Est-ce donc l’image la plus appropriée pour formuler des voeux ? Pas sûr! N’empêche, ses 13 bras me ravissent. D’autant que l’année 2023 commence fort bien pour moi. Ce vendredi 13 janvier, je serai en effet à Gap, à l’invitation de mes amis Jacques Ruff et Martine Revel, pour une conversation sur l’art et la psychanalyse au sein du Cercle qu’ils animent. Heureuse fortune !

Mes voeux sont donc simples, et, désolé, à très court terme et parfaitement égoïstes: d’ici vendredi 13 janvier, pas de grêves du personnel aérien, pas de tempêtes de neiges, pas de reprise du covid, pas d’extinction de voix! Est-ce trop demander ?

Quant aux lecteurs de ce blog, je leur souhaite par 13 fois le meilleur.

 

 

 

Mardi 20 décembre

Cette photographie a été prise, à Buenos Aires sans doute,  par mon excellent collègue psychanalyste argentin Fabien Fajnwaks. Et ce même jour, je découvre cette autre vitrine, londonienne:dans laquelle un graffiti fameux de Banksy a été détourné à la grande colère de celui-ci, qui a aussitôt appelé à aller se servir gratuitement dans cette boutique Guess de Regent Street.

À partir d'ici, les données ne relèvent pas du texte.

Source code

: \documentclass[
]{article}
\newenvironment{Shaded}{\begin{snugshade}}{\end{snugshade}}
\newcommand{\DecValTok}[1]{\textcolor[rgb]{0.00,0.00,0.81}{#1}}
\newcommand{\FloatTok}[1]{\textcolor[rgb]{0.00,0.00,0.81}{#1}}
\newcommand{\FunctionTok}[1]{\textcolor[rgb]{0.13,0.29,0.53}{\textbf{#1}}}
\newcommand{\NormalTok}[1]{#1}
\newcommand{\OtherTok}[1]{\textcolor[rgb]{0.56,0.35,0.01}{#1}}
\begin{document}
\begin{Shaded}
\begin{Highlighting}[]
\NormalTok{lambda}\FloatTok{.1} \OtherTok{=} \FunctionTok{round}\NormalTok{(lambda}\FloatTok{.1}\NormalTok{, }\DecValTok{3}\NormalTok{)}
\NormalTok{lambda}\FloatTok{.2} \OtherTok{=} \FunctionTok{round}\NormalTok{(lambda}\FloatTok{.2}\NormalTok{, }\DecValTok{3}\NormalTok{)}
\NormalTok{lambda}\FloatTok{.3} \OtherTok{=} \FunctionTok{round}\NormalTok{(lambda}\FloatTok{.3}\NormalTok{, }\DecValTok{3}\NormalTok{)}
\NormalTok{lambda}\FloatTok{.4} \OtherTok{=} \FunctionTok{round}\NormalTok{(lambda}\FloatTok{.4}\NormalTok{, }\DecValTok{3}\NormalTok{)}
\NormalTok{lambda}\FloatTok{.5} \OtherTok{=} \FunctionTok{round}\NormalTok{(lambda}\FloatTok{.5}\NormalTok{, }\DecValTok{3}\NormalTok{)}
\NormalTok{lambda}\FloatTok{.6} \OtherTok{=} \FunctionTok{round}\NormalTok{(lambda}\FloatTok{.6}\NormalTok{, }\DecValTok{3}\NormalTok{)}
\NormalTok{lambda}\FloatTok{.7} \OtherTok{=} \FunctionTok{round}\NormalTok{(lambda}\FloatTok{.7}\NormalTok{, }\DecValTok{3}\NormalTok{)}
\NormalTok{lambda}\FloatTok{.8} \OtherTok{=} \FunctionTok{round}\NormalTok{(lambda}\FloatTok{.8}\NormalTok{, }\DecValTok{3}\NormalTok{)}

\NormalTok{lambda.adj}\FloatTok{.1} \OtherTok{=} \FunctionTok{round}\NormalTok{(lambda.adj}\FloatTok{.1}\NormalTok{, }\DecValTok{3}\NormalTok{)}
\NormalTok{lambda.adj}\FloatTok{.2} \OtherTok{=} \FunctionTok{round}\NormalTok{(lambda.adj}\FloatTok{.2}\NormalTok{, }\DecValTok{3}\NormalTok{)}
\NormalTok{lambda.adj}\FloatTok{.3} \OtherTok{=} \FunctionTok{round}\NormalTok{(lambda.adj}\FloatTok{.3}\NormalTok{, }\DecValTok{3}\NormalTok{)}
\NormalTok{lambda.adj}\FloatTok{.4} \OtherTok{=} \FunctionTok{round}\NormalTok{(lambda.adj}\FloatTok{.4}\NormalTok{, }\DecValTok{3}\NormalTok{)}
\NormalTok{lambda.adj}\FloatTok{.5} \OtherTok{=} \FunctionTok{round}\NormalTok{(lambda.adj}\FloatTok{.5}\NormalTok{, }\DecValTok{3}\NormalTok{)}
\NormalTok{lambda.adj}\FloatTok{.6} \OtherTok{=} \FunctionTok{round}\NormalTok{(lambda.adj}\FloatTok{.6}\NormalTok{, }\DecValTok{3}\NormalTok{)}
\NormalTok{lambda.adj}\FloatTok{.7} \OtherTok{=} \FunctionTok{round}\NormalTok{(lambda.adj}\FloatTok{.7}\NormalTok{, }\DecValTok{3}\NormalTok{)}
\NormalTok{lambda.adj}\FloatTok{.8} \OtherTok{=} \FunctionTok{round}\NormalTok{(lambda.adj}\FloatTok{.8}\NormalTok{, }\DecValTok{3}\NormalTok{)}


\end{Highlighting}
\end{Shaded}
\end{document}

Dans la vitrine de Zara House, trône un lit double, qu’on imagine confortable à souhait. A pied de celle-ci,un SDF a donc, avec une ironie confondante, choisi d’installer le carton qui lui tient lieu de couche. Une jeune femme, en lunettes solaires et sac en bandouillère, dans une tenue peut-être achetée chez Zara, passe sans lui prêter la moindre attention,  toute entière occupée à son smartphone. Dans la vitrine du magasin Guess, surmontant quatre mannequins masculins, une reproduction grand format de la Flower Thrower de Banksy, utilisée sans son consentement. Toute la perversion du capitalisme se résume dans la réunion de ces deux images.

Dimanche 4 décembre

En Iran, le beau slogan « Femme, vie, liberté » n’a certes pas encore triomphé. Mais il a déjà réussi à faire reculer le pouvoir islamiste sur la police des moeurs. Manoeuvre tactique peut-être, nous le verrons vite. Il n’empêche, il y a là un signe.

Le geste des femmes -et aussi à présent des hommes- se coupant une mèche de cheveux ou feignant de le faire, est magnifique .

Autre geste admirable, en Chine, où l’on parle à présent de la « Révolution des feuilles blanches ».  Tout y a été fait pour effacer de la mémoire collective le mouvement étudiant de 1989, qui aboutit au massacre de Tiananmen. Les feuilles blanches que les manifestants brandissent, ô combien courageusement,  33 ans plus tard, ne visent pas seulement la censure à l’oeuvre aujourd’hui, elles dénoncent celle sur laquelle s’est bâti un régime tyrannique, un régime qui a fait de l’Empire du milieu l’empire du silence.

Un nouveau chapitre de l’art d’écrire sous la persécution – titre d’un ouvrage célèbre de Léo Strauss- se découvre donc à travers ces feuilles blanches.

Interrogé ce soir sur France 5, Lun  Zhang, un des anciens leaders de 89, réfugié en France, soulignait par ailleurs ceci, qui différencie la situation présente de celle de 89: la révolte en cours est la première insurrection contre une dictature numérique. La surveillance terrifiante  qui pèse en permanence sur la population chinoise -une caméra pour trois habitants et une reconnaissance faciale obtenue en 7 secondes !- est inimaginable sans les outils de la digitalisation. En ce sens, cette révolution des feuilles blanches fait signe d’une menace généralisée, qu’encourt la démocratie partout dans le monde.